Thanks to the people of Gilroy’s commitment to education, Measure E was approved this year.  This gives the district the resources necessary to build a new elementary school, renovate South Valley and Brownell Middle Schools, as well as complete other necessary projects throughout the district. If Proposition 51 passes, our local funds will go much further. As a member of the district’s facilities subcommittee, I will work to ensure projects are designed within budget and happen on time.


While some are at or near state averages and others show some improvement, in almost all categories Gilroy’s state test scores are below minimum state standards. This was true in recent and past rounds of tests. What will you do to improve test scores?

I reject the assertion that the district’s scores are “below minimum state standards.” Our CAASPP scores are at or above the statewide average, and we compare favorably to county averages in a number of significant subgroups. And Gilroy’s scores are growing.

Of course, I want our scores to increase more. The district is devoting significant resources to ensuring that students are familiar with the online test format and are able to process the new types of questions, and I support adding needed training and technology for this. A reworking of the math curriculum has happened, a shift to next-generation science standards is coming soon, and a plan for replacing textbooks is being implemented; all these changes and more should cause test scores to continue to climb.

However, one test should not be the single measure of the quality of our schools. By many metrics, our district is doing well. The graduation rate is up; the dropout rate is down. Advanced Placement options have doubled in recent years. Meeting University of California entrance requirements is now the default for students. Opportunities abound to be parts of specialized programs, such as the Bioscience Academy, the Spanish/English Dual Immersion program, FFA, gifted and talented programs, and GECA, our highly ranked high school on the Gavilan College campus. The community service requirement is producing young people who understand the value in giving back. There are many career technical education offerings, teaching skills such as metalworking, computer programming, biotechnology, auto maintenance, and culinary arts. We have music options at all levels, including choir from fourth grade up and band from fifth grade up. Students shine in the wonderful theater and visual arts programs. A wide variety of sports and athletic options are available. District programs focused on school climate are creating welcoming environments where students can comfortably be themselves without fear. Teachers and staff are dedicated professionals. Our campuses are safe, secure, and well maintained.

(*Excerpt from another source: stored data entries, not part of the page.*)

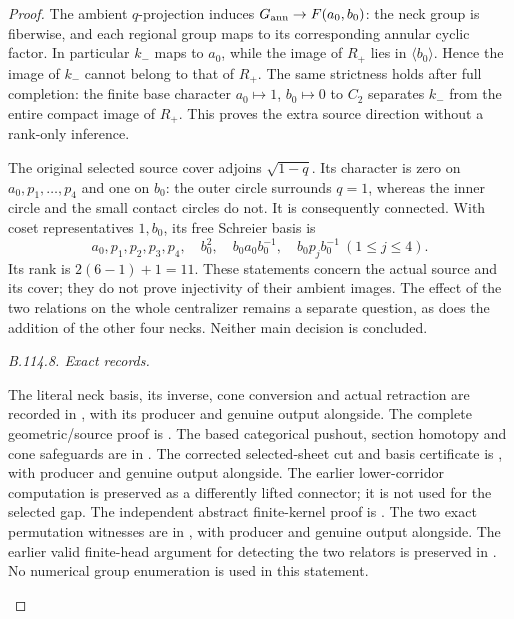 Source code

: \begin{proof}
The ambient $q$-projection induces
$G_{\rm ann}\to F(a_0,b_0)$: the neck group is fiberwise,
and each regional group maps to its corresponding annular
cyclic factor. In particular $k_-$ maps to $a_0$, while the
image of $R_+$ lies in $\langle b_0\rangle$. Hence the image
of $k_-$ cannot belong to that of $R_+$. The same strictness
holds after full completion: the finite base character
$a_0\mapsto1$, $b_0\mapsto0$ to $C_2$ separates $k_-$ from
the entire compact image of $\widehat R_+$. This proves the
extra source direction without a rank-only inference.

The original selected source cover adjoins $\sqrt{1-q}$. Its
character is zero on $a_0,p_1,\ldots,p_4$ and one on $b_0$:
the outer circle surrounds $q=1$, whereas the inner circle and
the small contact circles do not. It is consequently connected.
With coset representatives $1,b_0$, its free Schreier basis is
\[
 a_0,p_1,p_2,p_3,p_4,\quad b_0^2,\quad
 b_0a_0b_0^{-1},\quad b_0p_jb_0^{-1}\ (1\leq j\leq4).
\]
Its rank is $2(6-1)+1=11$. These statements concern the actual
source and its cover; they do not prove injectivity of their
ambient images. The effect of the two relations on the whole
centralizer remains a separate question, as does the addition
of the other four necks. Neither main decision is concluded.

\emph{B.114.8. Exact records.}
\begin{raggedright}
The literal neck basis, its inverse, cone conversion and actual
retraction are recorded in
,
with its producer and genuine output alongside. The complete
geometric/source proof is
.
The based categorical pushout, section homotopy and cone safeguards
are in .
The corrected selected-sheet cut and basis certificate is
,
with producer and genuine output
 alongside.
The earlier lower-corridor computation is preserved as a
differently lifted connector; it is not used for the selected gap.
The independent abstract finite-kernel proof is
.
The two exact permutation witnesses are in
, with producer
 and genuine output
alongside. The earlier valid finite-head argument for detecting the
two relators is preserved in
.
No numerical group enumeration is used in this statement.\qedhere
\par\end{raggedright}
\end{proof}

I am very proud to be a parent of two Gilroy Unified students, and glad for all the opportunities my children have had. Their experiences have been much more than the score on one test.

Gilroy’s public charter school, Gilroy Prep, has consistently been one of the highest scoring schools in the state in key categories and grades tested. Should GP’s methods be mandatory in all GUSD elementary schools and why or why not?

GPS has done well on state standardized tests, and their team has been generous with sharing their successful strategies. The district has made regular visits to see their program in action, and one school has a strong working relationship with GPS, where good ideas are passed back and forth. I think this partnership between the district and GPS is valuable, and I hope it continues. Some of their practices are not appropriate or possible at Gilroy Unified schools, for a variety of reasons, including funding, differences in the law, and staffing-related issues.